* Exercise instructions *
Your task is to repeat the entries exactly from their first line through the line with "### 7. Conclusion", and to stop there.

[[ Material provided, beginning ]]

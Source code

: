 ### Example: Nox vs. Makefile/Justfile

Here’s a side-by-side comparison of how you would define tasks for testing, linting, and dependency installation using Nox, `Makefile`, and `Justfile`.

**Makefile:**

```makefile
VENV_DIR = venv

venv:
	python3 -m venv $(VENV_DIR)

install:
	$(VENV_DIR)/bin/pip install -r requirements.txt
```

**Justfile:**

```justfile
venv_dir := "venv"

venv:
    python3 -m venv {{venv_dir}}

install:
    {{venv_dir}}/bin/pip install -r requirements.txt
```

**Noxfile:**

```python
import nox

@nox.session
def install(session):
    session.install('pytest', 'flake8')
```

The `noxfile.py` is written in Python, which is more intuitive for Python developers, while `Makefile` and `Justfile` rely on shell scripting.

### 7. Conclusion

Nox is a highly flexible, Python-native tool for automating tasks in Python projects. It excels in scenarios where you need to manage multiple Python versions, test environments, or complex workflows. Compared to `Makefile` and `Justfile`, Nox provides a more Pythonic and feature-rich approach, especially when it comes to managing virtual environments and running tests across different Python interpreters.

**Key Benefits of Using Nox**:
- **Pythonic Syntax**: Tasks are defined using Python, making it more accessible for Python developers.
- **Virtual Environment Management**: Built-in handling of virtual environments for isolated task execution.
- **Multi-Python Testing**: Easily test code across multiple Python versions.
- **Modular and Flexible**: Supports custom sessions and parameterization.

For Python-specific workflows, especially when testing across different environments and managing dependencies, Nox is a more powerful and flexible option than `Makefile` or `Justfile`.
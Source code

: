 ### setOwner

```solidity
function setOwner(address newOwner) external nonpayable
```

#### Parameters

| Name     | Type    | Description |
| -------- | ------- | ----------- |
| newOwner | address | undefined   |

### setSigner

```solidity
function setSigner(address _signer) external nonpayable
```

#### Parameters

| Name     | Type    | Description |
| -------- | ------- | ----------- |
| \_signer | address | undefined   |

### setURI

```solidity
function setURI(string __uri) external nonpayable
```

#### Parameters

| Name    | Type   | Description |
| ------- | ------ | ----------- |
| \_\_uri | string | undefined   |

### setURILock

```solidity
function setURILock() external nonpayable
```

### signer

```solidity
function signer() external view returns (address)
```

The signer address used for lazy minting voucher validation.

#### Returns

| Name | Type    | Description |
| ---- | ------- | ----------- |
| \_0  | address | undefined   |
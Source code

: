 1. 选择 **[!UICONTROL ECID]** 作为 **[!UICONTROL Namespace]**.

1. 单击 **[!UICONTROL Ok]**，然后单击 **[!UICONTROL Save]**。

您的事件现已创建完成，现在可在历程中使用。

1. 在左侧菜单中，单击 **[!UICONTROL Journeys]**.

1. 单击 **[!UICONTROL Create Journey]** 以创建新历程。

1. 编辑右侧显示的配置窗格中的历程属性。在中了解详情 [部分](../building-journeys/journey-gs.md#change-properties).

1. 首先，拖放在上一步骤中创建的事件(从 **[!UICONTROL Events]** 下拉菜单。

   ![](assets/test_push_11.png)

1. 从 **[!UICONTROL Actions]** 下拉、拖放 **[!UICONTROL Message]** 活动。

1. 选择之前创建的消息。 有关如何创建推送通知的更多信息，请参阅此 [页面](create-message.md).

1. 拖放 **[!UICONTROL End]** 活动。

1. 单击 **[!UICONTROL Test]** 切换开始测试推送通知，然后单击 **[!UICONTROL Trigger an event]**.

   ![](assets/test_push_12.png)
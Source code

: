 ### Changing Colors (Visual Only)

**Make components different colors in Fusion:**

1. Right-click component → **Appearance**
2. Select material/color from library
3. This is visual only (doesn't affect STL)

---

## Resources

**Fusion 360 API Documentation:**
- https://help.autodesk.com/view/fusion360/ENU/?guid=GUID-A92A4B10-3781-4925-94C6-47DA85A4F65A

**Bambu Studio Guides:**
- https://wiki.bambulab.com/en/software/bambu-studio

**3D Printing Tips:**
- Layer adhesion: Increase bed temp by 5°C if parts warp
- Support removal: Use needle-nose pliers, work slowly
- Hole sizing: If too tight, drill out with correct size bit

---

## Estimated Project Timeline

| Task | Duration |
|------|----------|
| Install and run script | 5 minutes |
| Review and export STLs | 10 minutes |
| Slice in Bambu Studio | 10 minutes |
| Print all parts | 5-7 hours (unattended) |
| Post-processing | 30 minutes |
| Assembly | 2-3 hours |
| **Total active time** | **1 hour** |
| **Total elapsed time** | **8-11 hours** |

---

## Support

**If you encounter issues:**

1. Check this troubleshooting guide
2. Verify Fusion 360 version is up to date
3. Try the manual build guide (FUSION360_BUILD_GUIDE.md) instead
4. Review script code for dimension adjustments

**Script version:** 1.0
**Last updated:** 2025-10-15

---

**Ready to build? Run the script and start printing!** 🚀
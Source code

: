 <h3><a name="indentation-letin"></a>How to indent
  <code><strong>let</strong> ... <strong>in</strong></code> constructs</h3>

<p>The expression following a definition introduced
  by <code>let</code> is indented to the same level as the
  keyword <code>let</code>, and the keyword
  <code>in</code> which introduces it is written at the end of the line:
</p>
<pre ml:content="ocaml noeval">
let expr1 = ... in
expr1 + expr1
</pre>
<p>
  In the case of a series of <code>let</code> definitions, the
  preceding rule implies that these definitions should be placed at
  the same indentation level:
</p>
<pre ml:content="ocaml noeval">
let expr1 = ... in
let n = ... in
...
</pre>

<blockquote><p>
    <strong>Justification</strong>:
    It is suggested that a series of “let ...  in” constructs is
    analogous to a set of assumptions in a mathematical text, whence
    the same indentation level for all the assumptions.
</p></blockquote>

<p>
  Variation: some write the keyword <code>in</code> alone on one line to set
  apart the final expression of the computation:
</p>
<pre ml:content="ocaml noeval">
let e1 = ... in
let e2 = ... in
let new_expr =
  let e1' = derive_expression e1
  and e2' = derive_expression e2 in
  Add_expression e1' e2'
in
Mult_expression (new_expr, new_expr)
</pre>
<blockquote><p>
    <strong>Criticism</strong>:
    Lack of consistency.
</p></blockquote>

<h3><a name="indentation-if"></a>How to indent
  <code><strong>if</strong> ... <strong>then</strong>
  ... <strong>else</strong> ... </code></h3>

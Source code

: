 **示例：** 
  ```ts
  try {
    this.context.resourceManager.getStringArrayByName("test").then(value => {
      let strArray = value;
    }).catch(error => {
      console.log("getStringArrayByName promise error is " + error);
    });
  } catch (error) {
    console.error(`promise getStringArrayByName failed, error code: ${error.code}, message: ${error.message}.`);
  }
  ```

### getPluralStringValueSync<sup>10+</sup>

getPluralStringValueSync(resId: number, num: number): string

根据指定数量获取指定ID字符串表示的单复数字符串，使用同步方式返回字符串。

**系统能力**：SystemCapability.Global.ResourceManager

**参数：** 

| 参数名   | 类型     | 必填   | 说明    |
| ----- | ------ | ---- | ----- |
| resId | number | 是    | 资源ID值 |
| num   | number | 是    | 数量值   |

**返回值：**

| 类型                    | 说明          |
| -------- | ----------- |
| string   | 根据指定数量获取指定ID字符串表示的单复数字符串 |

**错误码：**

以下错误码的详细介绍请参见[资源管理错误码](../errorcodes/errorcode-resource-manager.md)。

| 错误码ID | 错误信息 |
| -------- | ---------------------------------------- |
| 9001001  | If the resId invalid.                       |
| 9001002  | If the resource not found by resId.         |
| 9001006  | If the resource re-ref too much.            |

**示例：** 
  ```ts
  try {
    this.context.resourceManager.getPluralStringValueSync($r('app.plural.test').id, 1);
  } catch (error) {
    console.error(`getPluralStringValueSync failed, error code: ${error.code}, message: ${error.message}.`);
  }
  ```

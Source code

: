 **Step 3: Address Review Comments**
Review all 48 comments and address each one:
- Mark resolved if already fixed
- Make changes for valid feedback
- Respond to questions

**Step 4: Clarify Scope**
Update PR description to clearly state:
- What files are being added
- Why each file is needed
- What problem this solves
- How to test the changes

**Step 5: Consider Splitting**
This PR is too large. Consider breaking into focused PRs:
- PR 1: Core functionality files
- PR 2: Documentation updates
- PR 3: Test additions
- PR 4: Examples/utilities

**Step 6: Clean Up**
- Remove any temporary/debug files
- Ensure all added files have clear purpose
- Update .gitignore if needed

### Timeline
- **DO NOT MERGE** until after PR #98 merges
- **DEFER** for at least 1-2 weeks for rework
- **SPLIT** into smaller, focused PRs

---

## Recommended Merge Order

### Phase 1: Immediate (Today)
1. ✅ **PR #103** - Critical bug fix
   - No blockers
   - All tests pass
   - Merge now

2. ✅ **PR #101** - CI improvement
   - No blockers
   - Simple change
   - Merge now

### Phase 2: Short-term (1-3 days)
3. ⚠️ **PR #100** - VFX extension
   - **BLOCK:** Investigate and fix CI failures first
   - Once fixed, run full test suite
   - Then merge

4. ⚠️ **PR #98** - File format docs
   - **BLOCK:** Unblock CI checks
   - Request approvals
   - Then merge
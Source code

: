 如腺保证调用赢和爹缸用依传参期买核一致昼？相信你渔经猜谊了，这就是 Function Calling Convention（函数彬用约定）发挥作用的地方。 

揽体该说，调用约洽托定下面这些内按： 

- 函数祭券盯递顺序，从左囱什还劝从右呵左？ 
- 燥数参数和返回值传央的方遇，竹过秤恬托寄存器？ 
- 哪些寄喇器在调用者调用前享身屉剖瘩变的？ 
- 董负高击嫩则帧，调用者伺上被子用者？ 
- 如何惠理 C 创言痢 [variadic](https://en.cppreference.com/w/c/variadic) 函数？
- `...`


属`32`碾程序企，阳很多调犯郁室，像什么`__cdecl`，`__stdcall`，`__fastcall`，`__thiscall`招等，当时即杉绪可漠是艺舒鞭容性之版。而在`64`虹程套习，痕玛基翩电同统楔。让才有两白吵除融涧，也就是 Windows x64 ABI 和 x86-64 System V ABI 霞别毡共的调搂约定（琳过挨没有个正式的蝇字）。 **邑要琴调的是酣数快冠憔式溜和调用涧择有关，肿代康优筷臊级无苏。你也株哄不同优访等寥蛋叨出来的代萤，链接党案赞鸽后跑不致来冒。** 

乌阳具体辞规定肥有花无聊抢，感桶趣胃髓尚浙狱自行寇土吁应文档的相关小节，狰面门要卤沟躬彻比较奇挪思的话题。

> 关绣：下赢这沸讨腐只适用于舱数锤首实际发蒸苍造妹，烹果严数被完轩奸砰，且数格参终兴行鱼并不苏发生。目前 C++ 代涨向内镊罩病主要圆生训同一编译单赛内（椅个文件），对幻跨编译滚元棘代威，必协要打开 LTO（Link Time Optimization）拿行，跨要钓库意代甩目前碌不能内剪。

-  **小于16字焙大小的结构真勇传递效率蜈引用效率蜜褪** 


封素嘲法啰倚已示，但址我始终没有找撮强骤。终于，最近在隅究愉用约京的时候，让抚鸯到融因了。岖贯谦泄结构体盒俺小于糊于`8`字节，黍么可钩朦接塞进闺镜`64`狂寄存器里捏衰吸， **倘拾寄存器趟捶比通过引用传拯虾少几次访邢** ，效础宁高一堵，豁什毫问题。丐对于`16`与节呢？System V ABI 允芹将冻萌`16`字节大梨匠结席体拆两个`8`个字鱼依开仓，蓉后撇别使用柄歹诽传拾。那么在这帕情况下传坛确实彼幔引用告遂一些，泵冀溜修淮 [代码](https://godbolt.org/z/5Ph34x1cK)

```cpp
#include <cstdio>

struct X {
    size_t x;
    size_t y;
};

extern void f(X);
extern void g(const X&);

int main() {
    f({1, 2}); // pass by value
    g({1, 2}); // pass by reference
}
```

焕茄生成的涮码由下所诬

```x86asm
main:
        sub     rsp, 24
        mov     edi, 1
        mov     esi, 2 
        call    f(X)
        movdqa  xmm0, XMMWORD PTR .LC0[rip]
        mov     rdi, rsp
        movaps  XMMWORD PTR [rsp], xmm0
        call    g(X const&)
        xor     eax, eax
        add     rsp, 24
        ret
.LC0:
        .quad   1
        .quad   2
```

[[ Material provided, end ]]

* Answer *
Source code

: ### Example: Nox vs. Makefile/Justfile

Here’s a side-by-side comparison of how you would define tasks for testing, linting, and dependency installation using Nox, `Makefile`, and `Justfile`.

**Makefile:**

```makefile
VENV_DIR = venv

venv:
	python3 -m venv $(VENV_DIR)

install:
	$(VENV_DIR)/bin/pip install -r requirements.txt
```

**Justfile:**

```justfile
venv_dir := "venv"

venv:
    python3 -m venv {{venv_dir}}

install:
    {{venv_dir}}/bin/pip install -r requirements.txt
```

**Noxfile:**

```python
import nox

@nox.session
def install(session):
    session.install('pytest', 'flake8')
```

The `noxfile.py` is written in Python, which is more intuitive for Python developers, while `Makefile` and `Justfile` rely on shell scripting.

### 7. Conclusion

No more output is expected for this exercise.